-------- RECORDS SHOWN
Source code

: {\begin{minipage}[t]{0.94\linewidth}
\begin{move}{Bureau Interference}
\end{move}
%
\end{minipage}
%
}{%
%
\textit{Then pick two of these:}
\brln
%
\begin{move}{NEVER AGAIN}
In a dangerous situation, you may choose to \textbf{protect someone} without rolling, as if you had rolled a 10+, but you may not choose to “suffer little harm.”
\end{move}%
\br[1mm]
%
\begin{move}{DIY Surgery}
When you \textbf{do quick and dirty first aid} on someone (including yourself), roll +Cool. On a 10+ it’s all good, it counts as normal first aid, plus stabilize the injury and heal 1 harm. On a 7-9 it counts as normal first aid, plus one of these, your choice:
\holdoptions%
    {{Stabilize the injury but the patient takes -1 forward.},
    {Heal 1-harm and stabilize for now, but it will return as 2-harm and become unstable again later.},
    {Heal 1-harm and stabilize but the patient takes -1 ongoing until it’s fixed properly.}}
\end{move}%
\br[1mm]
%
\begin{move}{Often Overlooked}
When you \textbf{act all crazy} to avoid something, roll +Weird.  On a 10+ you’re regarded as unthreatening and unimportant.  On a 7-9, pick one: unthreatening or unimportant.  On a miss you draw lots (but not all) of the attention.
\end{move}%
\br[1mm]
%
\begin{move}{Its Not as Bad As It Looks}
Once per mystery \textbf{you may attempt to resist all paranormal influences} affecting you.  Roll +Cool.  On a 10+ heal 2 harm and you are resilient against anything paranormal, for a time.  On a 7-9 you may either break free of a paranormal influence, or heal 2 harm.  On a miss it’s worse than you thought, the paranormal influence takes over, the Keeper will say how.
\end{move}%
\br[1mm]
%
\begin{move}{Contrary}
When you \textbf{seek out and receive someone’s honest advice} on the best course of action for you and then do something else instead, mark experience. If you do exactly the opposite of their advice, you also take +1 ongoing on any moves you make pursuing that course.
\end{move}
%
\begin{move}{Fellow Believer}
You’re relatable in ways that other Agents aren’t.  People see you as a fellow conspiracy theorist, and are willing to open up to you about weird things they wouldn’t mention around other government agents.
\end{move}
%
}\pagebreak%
----------------
▶ EXERCISE PROMPT
Please print the data above exactly as it appears.

▶ COMPLETED EXERCISE
Source code

: {\begin{minipage}[t]{0.94\linewidth}
\begin{move}{Bureau Interference}
\end{move}
%
\end{minipage}
%
}{%
%
\textit{Then pick two of these:}
\brln
%
\begin{move}{NEVER AGAIN}
In a dangerous situation, you may choose to \textbf{protect someone} without rolling, as if you had rolled a 10+, but you may not choose to “suffer little harm.”
\end{move}%
\br[1mm]
%
\begin{move}{DIY Surgery}
When you \textbf{do quick and dirty first aid} on someone (including yourself), roll +Cool. On a 10+ it’s all good, it counts as normal first aid, plus stabilize the injury and heal 1 harm. On a 7-9 it counts as normal first aid, plus one of these, your choice:
\holdoptions%
    {{Stabilize the injury but the patient takes -1 forward.},
    {Heal 1-harm and stabilize for now, but it will return as 2-harm and become unstable again later.},
    {Heal 1-harm and stabilize but the patient takes -1 ongoing until it’s fixed properly.}}
\end{move}%
\br[1mm]
%
\begin{move}{Often Overlooked}
When you \textbf{act all crazy} to avoid something, roll +Weird.  On a 10+ you’re regarded as unthreatening and unimportant.  On a 7-9, pick one: unthreatening or unimportant.  On a miss you draw lots (but not all) of the attention.
\end{move}%
\br[1mm]
%
\begin{move}{Its Not as Bad As It Looks}
Once per mystery \textbf{you may attempt to resist all paranormal influences} affecting you.  Roll +Cool.  On a 10+ heal 2 harm and you are resilient against anything paranormal, for a time.  On a 7-9 you may either break free of a paranormal influence, or heal 2 harm.  On a miss it’s worse than you thought, the paranormal influence takes over, the Keeper will say how.
\end{move}%
\br[1mm]
%
\begin{move}{Contrary}
When you \textbf{seek out and receive someone’s honest advice} on the best course of action for you and then do something else instead, mark experience. If you do exactly the opposite of their advice, you also take +1 ongoing on any moves you make pursuing that course.
\end{move}
%
\begin{move}{Fellow Believer}
You’re relatable in ways that other Agents aren’t.  People see you as a fellow conspiracy theorist, and are willing to open up to you about weird things they wouldn’t mention around other government agents.
\end{move}
%
}\pagebreak%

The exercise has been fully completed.